By the time you've broken out a full half dozen areas of security
policy, each with a separate loadable plugin, you're going to wish you
had a single extensible architecture.

A variant of the Vulcan provider architecture would work very nicely.
The plugin API is structured around an architecturally controlled
SecurityProvider class, the implementation of which is all no-ops.
Security providers inherit from the class, and export an instance of
their class. This is infinitely extensible and backwards compatible at
both the source and binary levels.

An nice embellishment would be to allow a chained sequence of security
providers. The implementation is dirty simple. The base class
implementation passes the call along if its chained, otherwise does an
appropriate no-op. This would allow a single controlled interface to
accomodate a sequence of security providers, one performance
authentication, another file level encryptions, maybe a third
implementing a more rational table access control policy.
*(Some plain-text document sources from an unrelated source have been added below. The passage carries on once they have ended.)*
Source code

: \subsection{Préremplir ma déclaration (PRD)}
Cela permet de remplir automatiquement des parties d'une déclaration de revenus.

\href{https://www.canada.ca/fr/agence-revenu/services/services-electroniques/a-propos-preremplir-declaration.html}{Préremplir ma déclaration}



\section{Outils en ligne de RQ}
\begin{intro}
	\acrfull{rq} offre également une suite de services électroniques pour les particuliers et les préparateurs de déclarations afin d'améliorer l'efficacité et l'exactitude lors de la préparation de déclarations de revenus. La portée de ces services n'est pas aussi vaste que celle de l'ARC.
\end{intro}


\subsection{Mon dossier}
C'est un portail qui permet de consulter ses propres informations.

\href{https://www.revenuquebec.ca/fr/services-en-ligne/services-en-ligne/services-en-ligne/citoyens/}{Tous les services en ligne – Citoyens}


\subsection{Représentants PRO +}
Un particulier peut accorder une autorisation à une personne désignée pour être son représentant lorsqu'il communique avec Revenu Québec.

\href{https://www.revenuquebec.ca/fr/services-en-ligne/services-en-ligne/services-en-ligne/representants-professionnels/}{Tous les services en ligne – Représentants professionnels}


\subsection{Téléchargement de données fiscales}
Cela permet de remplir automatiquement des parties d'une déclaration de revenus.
But the essential idea is that a security provider provides
comprehensive security policy. If one wants to solve less than the
world's accumulated security problems, that's OK. He just ignores the
methods he doesn't want to implement.

>Database encryption has little to do with the user authentication
>method, the same is true for the method by which the server/client
>choose to communicate.
>
>The scope of the problem should be broken up into the separate elements,
>which you've outlined, each with its own API definition.
>
How the client side security plugin packages authentication data into
the database parameter block has everything in the world to do with
whether the connection is using SSL or not. Sending passwords is OK
with SSL but very much a no-no on a potentially tapped line.

Security is a matrix, not a set of points. The pieces have to fit
together. Attempting to break a policy into a series of unrelated
elements is very difficult, maybe impossible, to implement.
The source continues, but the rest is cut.